WHAT YOU NEED TO DO:
Among the records, which lines hold the word "local"? Pick them out.

━━━ LISTED RECORDS ━━━

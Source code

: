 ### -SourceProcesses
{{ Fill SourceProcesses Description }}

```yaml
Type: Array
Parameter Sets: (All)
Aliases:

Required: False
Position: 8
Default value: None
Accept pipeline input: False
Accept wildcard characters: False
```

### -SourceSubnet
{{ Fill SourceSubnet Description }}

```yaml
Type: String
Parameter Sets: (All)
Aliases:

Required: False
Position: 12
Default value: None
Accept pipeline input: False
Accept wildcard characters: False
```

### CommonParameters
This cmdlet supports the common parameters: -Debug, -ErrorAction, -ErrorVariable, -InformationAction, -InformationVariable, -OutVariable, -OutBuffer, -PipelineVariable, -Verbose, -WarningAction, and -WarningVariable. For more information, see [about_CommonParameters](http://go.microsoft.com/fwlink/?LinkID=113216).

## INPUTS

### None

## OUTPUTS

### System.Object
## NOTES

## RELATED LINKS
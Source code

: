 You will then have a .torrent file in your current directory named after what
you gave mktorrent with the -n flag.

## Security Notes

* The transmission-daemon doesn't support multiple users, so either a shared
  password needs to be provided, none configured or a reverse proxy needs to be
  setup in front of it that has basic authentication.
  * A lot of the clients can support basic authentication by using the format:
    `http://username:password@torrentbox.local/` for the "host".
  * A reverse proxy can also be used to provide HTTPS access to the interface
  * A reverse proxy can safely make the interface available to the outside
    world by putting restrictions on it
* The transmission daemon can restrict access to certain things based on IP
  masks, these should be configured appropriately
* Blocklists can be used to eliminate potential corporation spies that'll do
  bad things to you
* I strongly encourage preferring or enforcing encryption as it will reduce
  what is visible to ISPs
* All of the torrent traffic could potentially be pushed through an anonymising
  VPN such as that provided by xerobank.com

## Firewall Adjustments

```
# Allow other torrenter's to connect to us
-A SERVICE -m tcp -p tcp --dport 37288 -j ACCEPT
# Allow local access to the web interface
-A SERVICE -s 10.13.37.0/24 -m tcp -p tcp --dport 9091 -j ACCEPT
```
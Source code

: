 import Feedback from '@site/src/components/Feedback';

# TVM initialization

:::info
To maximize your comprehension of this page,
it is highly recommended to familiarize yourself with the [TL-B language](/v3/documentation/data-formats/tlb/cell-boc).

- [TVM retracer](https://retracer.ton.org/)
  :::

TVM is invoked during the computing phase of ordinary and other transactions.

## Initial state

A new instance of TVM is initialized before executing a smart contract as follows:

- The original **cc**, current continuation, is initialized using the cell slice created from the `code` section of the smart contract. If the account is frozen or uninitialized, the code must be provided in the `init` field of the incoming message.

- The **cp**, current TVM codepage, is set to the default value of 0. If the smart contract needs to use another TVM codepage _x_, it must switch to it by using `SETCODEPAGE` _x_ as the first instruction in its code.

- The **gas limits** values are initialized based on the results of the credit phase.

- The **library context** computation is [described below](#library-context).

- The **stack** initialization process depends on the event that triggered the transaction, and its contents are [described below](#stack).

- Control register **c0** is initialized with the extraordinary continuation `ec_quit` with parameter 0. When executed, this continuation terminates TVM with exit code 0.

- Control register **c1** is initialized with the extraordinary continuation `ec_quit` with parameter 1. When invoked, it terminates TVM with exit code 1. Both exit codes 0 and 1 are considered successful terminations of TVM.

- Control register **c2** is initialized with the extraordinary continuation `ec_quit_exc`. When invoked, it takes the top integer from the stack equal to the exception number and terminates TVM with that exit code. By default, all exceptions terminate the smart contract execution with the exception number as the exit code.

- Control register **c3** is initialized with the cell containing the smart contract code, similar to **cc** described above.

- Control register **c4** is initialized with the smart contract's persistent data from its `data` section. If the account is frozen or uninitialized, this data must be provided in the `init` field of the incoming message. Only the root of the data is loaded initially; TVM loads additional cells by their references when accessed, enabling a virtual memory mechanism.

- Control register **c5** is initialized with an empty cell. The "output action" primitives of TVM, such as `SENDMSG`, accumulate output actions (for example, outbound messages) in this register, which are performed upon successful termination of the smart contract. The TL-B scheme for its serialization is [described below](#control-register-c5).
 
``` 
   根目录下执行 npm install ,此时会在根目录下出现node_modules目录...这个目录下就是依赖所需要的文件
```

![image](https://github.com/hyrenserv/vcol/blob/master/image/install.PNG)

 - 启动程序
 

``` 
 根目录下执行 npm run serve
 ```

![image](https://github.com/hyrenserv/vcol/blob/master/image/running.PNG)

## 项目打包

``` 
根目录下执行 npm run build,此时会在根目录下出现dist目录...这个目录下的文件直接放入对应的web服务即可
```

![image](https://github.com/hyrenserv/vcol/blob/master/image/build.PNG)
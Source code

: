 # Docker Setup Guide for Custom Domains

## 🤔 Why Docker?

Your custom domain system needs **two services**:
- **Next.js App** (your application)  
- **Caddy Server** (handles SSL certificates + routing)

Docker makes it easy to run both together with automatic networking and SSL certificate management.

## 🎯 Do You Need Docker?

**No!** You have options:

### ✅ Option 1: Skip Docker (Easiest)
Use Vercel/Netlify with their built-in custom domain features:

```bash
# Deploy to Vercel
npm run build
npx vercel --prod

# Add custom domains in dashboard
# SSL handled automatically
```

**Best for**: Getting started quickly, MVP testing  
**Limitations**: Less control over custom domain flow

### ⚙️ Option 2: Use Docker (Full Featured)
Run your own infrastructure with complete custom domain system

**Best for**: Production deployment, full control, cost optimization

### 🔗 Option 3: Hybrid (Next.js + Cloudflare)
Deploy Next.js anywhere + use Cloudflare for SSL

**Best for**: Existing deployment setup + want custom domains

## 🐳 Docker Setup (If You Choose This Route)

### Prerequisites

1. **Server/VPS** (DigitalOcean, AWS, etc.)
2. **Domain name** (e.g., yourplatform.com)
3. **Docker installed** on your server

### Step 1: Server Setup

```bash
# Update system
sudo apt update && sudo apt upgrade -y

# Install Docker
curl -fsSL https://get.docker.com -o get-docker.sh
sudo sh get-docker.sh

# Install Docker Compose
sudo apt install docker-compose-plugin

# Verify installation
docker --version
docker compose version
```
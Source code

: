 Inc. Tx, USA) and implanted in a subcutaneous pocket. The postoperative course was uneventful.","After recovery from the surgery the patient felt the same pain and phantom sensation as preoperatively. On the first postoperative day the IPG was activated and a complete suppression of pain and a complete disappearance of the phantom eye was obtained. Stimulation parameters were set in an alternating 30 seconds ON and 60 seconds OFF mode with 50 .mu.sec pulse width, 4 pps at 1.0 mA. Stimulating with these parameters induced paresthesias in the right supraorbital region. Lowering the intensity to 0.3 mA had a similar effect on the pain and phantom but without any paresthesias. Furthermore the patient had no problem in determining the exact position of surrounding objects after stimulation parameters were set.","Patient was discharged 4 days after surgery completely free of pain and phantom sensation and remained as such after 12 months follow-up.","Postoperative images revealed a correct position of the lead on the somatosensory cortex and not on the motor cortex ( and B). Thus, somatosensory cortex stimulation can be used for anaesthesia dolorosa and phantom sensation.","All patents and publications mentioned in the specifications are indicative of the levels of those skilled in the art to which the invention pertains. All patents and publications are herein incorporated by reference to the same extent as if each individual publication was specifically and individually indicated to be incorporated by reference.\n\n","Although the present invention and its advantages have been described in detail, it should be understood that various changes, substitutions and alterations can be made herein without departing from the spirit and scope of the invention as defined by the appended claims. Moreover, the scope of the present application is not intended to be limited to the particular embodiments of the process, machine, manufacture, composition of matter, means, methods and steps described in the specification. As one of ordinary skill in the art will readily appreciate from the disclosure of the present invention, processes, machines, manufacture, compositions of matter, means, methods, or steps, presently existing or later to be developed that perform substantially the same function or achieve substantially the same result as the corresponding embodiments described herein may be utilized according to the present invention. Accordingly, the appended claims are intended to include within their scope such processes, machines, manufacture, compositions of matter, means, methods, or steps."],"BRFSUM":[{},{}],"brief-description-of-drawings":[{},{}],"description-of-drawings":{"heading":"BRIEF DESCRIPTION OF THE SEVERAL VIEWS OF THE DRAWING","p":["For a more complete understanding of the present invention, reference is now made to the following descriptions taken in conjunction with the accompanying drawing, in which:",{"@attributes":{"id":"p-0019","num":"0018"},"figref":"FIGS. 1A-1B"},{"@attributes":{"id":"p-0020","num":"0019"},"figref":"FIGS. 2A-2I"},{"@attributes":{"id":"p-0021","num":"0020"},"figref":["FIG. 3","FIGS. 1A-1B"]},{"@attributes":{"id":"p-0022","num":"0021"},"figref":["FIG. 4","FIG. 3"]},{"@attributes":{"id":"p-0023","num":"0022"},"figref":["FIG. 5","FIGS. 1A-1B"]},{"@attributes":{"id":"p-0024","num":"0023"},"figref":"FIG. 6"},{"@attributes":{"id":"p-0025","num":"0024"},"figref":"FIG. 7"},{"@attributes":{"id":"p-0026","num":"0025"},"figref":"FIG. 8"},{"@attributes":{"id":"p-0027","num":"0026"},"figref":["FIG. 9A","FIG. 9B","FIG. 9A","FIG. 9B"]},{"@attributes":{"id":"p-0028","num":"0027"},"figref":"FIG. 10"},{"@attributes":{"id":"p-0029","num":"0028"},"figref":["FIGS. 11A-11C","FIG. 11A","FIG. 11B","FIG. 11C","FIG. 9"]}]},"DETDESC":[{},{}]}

━━━

ANSWER BOX:
    `http://username:password@torrentbox.local/` for the "host".
# Allow local access to the web interface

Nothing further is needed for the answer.